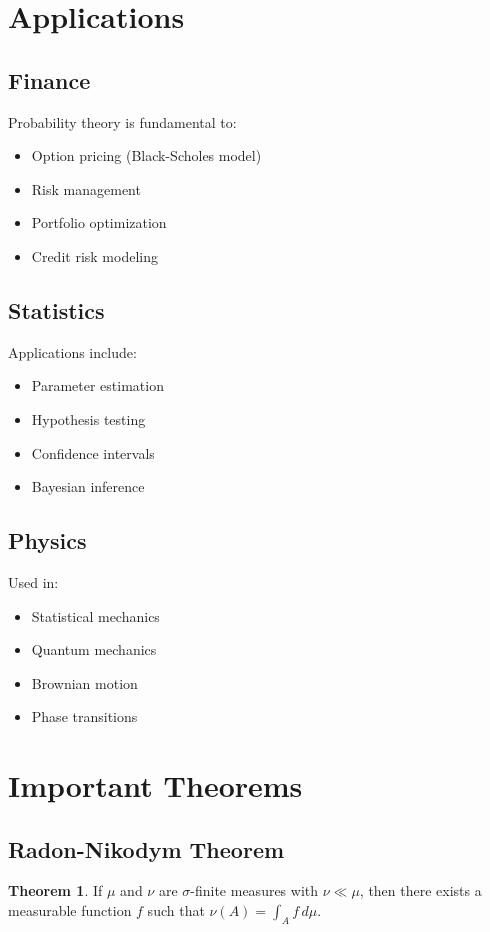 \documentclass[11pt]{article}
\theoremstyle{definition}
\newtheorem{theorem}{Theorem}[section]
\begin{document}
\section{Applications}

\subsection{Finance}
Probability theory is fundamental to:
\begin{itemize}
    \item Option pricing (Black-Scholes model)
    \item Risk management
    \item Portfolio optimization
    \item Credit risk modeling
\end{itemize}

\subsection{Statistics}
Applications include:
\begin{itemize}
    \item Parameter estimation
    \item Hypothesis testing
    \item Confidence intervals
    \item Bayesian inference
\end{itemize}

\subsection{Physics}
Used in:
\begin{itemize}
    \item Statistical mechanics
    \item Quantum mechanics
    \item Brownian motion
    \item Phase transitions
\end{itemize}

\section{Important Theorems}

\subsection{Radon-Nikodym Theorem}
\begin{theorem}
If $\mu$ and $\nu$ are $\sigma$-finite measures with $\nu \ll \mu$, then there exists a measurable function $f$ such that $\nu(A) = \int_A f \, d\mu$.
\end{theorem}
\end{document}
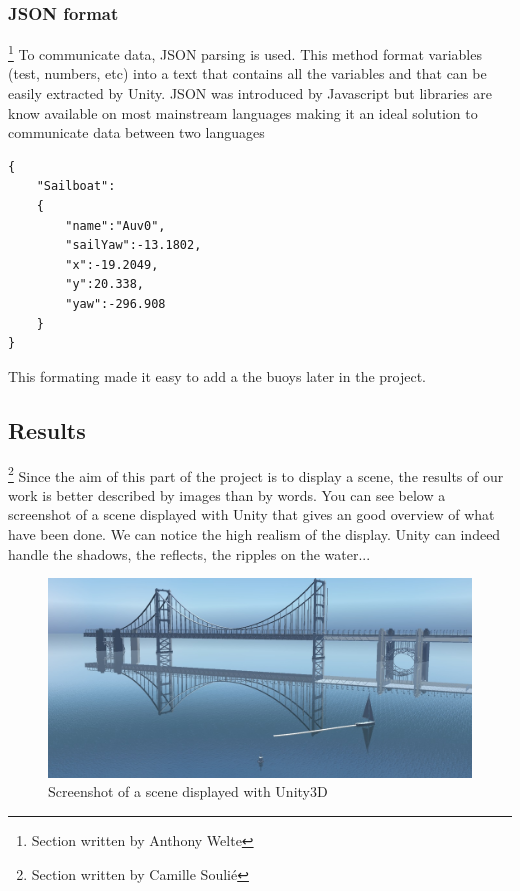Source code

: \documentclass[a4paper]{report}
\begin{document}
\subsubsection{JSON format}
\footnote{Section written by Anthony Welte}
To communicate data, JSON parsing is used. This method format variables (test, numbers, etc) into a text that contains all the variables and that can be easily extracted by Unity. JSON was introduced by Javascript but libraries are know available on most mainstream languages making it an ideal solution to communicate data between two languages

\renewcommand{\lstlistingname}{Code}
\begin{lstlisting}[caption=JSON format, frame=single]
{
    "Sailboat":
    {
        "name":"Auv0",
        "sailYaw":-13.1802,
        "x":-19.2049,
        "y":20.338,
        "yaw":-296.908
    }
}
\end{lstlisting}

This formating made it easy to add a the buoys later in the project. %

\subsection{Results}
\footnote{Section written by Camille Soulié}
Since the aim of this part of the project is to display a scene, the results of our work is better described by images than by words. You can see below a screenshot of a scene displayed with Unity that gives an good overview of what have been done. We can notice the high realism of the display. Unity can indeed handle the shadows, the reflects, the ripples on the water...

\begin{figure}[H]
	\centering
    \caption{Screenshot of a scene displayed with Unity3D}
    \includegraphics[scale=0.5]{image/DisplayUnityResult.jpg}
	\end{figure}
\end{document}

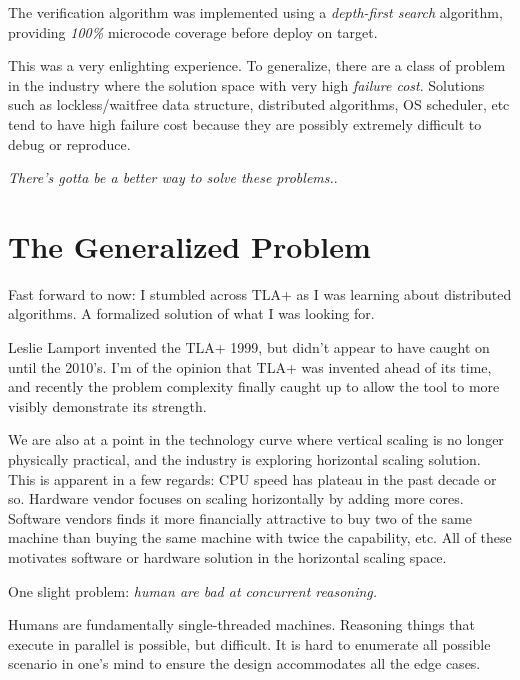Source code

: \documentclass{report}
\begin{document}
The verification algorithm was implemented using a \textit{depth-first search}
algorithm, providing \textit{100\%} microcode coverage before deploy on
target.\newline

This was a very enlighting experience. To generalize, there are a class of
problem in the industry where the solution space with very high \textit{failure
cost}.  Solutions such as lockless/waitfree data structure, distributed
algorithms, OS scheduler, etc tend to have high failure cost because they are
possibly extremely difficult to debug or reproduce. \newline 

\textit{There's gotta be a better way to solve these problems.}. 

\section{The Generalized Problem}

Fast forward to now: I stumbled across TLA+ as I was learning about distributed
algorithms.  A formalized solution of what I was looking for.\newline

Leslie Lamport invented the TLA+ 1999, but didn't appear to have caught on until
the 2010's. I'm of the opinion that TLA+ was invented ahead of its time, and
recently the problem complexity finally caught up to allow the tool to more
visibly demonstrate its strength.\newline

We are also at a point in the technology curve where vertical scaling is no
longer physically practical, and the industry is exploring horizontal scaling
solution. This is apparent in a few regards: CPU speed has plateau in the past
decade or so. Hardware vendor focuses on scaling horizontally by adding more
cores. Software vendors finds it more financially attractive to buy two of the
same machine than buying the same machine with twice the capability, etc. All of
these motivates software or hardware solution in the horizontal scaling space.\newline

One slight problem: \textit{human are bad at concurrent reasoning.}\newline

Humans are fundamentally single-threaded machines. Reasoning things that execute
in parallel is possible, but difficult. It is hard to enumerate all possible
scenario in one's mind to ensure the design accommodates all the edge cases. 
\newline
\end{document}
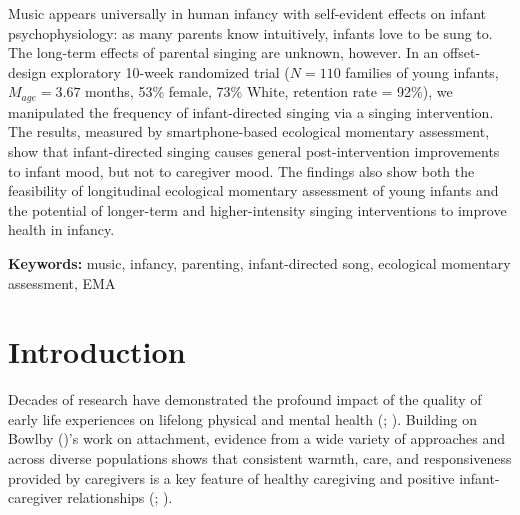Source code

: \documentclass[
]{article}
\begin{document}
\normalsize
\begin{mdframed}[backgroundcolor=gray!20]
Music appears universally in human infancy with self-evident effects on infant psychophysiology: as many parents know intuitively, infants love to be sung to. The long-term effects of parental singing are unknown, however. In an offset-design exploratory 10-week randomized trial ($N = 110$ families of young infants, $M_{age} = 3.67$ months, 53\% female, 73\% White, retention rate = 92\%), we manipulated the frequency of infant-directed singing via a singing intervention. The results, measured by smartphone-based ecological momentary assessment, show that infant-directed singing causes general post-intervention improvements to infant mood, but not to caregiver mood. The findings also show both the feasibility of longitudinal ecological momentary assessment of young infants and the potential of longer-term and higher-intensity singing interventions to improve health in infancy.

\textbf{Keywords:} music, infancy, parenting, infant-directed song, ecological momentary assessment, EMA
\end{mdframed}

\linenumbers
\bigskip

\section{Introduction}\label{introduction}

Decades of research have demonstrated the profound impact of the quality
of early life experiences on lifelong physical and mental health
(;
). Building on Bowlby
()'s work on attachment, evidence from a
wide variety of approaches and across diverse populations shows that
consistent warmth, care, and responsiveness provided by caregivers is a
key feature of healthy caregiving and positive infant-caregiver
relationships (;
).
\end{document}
• • • • •
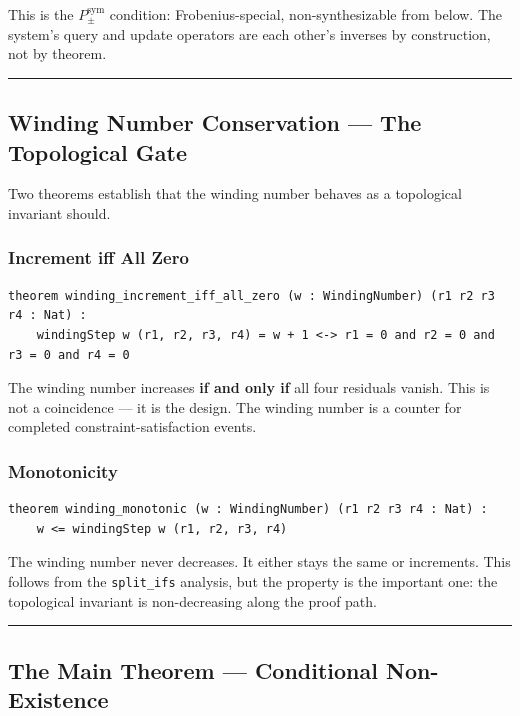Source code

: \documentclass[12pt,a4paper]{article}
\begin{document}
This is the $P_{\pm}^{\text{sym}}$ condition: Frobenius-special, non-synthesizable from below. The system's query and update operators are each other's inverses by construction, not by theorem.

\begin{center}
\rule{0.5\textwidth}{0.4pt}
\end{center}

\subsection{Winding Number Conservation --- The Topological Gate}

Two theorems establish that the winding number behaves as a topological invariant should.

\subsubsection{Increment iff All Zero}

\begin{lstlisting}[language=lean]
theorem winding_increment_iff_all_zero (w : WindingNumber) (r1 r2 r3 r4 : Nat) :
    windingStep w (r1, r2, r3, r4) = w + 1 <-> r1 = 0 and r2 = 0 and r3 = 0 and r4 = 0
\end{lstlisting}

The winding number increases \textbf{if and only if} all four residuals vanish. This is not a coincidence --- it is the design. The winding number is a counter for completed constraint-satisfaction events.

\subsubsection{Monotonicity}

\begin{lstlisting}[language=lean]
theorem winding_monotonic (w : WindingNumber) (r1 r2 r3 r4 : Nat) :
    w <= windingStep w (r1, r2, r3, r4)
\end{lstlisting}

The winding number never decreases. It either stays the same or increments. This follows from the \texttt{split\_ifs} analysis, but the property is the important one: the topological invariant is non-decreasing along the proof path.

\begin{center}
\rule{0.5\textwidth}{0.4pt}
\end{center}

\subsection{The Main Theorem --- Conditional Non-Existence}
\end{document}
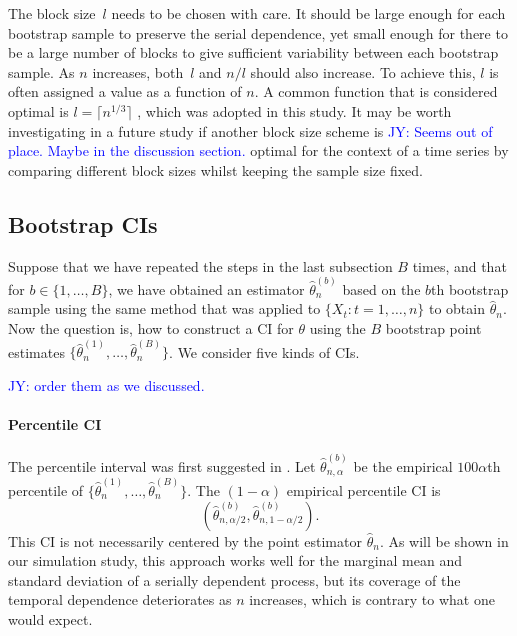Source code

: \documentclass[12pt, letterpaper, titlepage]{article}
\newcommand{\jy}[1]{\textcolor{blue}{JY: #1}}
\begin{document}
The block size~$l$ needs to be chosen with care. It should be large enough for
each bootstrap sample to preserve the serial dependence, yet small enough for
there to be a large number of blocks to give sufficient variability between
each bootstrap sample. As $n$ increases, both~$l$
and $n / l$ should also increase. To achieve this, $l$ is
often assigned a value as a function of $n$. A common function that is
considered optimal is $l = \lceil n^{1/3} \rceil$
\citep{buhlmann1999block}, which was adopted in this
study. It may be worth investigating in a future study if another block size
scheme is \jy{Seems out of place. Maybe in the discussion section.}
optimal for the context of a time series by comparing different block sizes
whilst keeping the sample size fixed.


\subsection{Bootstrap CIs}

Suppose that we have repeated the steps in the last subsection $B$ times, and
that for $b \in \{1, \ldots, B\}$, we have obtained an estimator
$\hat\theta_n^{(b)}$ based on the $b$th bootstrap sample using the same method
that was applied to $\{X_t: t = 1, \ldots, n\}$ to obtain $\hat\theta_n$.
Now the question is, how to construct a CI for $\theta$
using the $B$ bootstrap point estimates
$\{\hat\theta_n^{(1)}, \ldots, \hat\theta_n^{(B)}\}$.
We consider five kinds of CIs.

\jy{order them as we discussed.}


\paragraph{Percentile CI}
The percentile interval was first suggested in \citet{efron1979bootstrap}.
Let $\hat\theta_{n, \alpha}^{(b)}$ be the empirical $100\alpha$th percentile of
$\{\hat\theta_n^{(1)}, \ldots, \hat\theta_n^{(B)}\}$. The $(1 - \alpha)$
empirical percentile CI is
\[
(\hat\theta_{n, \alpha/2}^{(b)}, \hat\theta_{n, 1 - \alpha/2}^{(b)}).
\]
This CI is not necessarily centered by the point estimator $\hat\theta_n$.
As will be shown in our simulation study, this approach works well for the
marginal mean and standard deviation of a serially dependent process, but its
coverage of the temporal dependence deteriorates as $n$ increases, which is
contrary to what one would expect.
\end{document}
• • • • •
__WHAT TO DO__. Go back to the listing above. Copy word for word the lines from the one with "We are also" through the one with "Humans are fundamentally", and nothing more.

__FINISHED TASK__.
We are also at a point in the technology curve where vertical scaling is no
longer physically practical, and the industry is exploring horizontal scaling
solution. This is apparent in a few regards: CPU speed has plateau in the past
decade or so. Hardware vendor focuses on scaling horizontally by adding more
cores. Software vendors finds it more financially attractive to buy two of the
same machine than buying the same machine with twice the capability, etc. All of
these motivates software or hardware solution in the horizontal scaling space.\newline

One slight problem: \textit{human are bad at concurrent reasoning.}\newline

Humans are fundamentally single-threaded machines. Reasoning things that execute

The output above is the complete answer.